So this paper: http://www.nature.com/nphys/journal/vao ... s2460.html
Proposes that the most accepted (as far as I've seen) notion of nonlocality, or "spooky action at a distance" can't exist without superliminal communication also existing. That most accepted notion of course being that two entangled particles are in a superposition of states, and that they only exit those superpositions when "measured" (should just call it interacted with really).
Or more specifically. We know that two entangled particles, A and B, are going to end up in states X and Y respectively. Quantum mechanics states they're in a superposition when created, and both are in state X and Y simultaneously, XY. And that they only enter X or Y when measured. But this brings up the problem that when we measure one, say particle A, as being state X then we know particle B must be in state Y. This occurs no matter how far away particle Y is, yet how does B "know" to collapse into Y when A is measured?
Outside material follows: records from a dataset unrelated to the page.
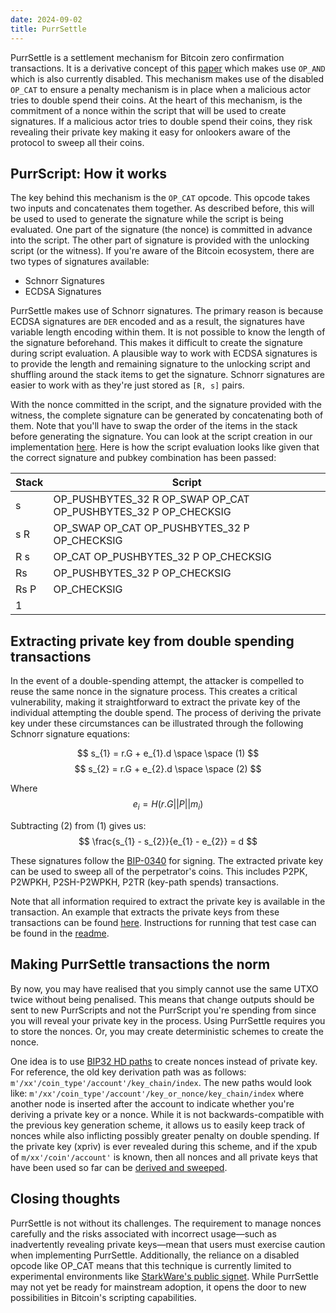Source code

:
 ```yaml
---
date: 2024-09-02
title: PurrSettle
---
```


PurrSettle is a settlement mechanism for Bitcoin zero confirmation transactions. It is a derivative concept of this [paper](https://eprint.iacr.org/2017/394.pdf) which makes use `OP_AND` which is also currently disabled. This mechanism makes use of the disabled `OP_CAT` to ensure a penalty mechanism is in place when a malicious actor tries to double spend their coins. At the heart of this mechanism, is the commitment of a nonce within the script that will be used to create signatures. If a malicious actor tries to double spend their coins, they risk revealing their private key making it easy for onlookers aware of the protocol to sweep all their coins. 

## PurrScript: How it works
The key behind this mechanism is the `OP_CAT` opcode. This opcode takes two inputs and concatenates them together. As described before, this will be used to used to generate the signature while the script is being evaluated. One part of the signature (the nonce) is committed in advance into the script. The other part of signature is provided with the unlocking script (or the witness). If you're aware of the Bitcoin ecosystem, there are two types of signatures available: 
- Schnorr Signatures
- ECDSA Signatures

PurrSettle makes use of Schnorr signatures. The primary reason is because ECDSA signatures are `DER` encoded and as a result, the signatures have variable length encoding within them. It is not possible to know the length of the signature beforehand. This makes it difficult to create the signature during script evaluation. A plausible way to work with ECDSA signatures is to provide the length and remaining signature to the unlocking script and shuffling around the stack items to get the signature. Schnorr signatures are easier to work with as they're just stored as `[R, s]` pairs. 

With the nonce committed in the script, and the signature provided with the witness, the complete signature can be generated by concatenating both of them. Note that you'll have to swap the order of the items in the stack before generating the signature. You can look at the script creation in our implementation [here](https://github.com/crema-labs/PurrSettle/blob/main/src/lib.rs#L22). Here is how the script evaluation looks like given that the correct signature and pubkey combination has been passed: 

| Stack | Script                                                     |
|-------|------------------------------------------------------------|
| s     | OP_PUSHBYTES_32 R OP_SWAP OP_CAT OP_PUSHBYTES_32 P OP_CHECKSIG |
| s R   | OP_SWAP OP_CAT OP_PUSHBYTES_32 P OP_CHECKSIG               |
| R s   | OP_CAT OP_PUSHBYTES_32 P OP_CHECKSIG                       |
| Rs    | OP_PUSHBYTES_32 P OP_CHECKSIG                              |
| Rs P  | OP_CHECKSIG                                                |
| 1     |                                                            |

## Extracting private key from double spending transactions

In the event of a double-spending attempt, the attacker is compelled to reuse the same nonce in the signature process. This creates a critical vulnerability, making it straightforward to extract the private key of the individual attempting the double spend. The process of deriving the private key under these circumstances can be illustrated through the following Schnorr signature equations:

$$
    s_{1} = r.G + e_{1}.d \space \space (1)
$$
$$
    s_{2} = r.G + e_{2}.d \space \space (2)
$$

Where 
$$
    e_{i} = H(r.G || P || m_{i})
$$

Subtracting (2) from (1) gives us:
$$
    \frac{s_{1} - s_{2}}{e_{1} - e_{2}} = d
$$

These signatures follow the [BIP-0340](https://github.com/bitcoin/bips/blob/master/bip-0340.mediawiki#default-signing) for signing. The extracted private key can be used to sweep all of the perpetrator's coins. This includes P2PK, P2WPKH, P2SH-P2WPKH, P2TR (key-path spends) transactions. 

Note that all information required to extract the private key is available in the transaction. An example that extracts the private keys from these transactions can be found [here](https://github.com/crema-labs/PurrSettle/blob/32ef4cad78283087806b3521c9432e1518f04659/src/lib.rs#L403). Instructions for running that test case can be found in the [readme](https://github.com/crema-labs/PurrSettle/blob/main/src/lib.rs#L403). 

## Making PurrSettle transactions the norm
By now, you may have realised that you simply cannot use the same UTXO twice without being penalised. This means that change outputs should be sent to new PurrScripts and not the PurrScript you're spending from since you will reveal your private key in the process. Using PurrSettle requires you to store the nonces. Or, you may create deterministic schemes to create the nonce. 

One idea is to use [BIP32 HD paths](https://github.com/bitcoin/bips/blob/master/bip-0032.mediawiki) to create nonces instead of private key. For reference, the old key derivation path was as follows: `m'/xx'/coin_type'/account'/key_chain/index`. The new paths would look like: `m'/xx'/coin_type'/account'/key_or_nonce/key_chain/index` where another node is inserted after the account to indicate whether you're deriving a private key or a nonce. While it is not backwards-compatible with the previous key generation scheme, it allows us to easily keep track of nonces while also inflicting possibly greater penalty on double spending. If the private key (xpriv) is ever revealed during this scheme, and if the xpub of `m/xx'/coin'/account'` is known, then all nonces and all private keys that have been used so far can be [derived and sweeped](https://github.com/bitcoin/bips/blob/master/bip-0032.mediawiki#implications).

## Closing thoughts
PurrSettle is not without its challenges. The requirement to manage nonces carefully and the risks associated with incorrect usage—such as inadvertently revealing private keys—mean that users must exercise caution when implementing PurrSettle. Additionally, the reliance on a disabled opcode like OP_CAT means that this technique is currently limited to experimental environments like [StarkWare's public signet](https://catnet-mempool.btcwild.life/). While PurrSettle may not yet be ready for mainstream adoption, it opens the door to new possibilities in Bitcoin's scripting capabilities.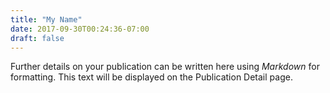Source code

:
 ```yaml
---
title: "My Name"
date: 2017-09-30T00:24:36-07:00
draft: false
---
```


Further details on your publication can be written here using *Markdown* for formatting. This text will be displayed on the Publication Detail page.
There have been a lot papers and thoughts as to how and why this happens, and most to show that it's just fine, if a bit fudgy seeming in logic. The paper above purports to show that such is impossible without instantaneous communication, no matter how you want to try and fudge with "hidden" state or such things. Thus, seeming to suggest that it's not fine. That any "internal" or hidden variables that communicate between each other, and are unobservable by us, would still end up allowing all other variables to communicate at least faster than the speed of light if not instantaneously, transferring information and breaking relativity.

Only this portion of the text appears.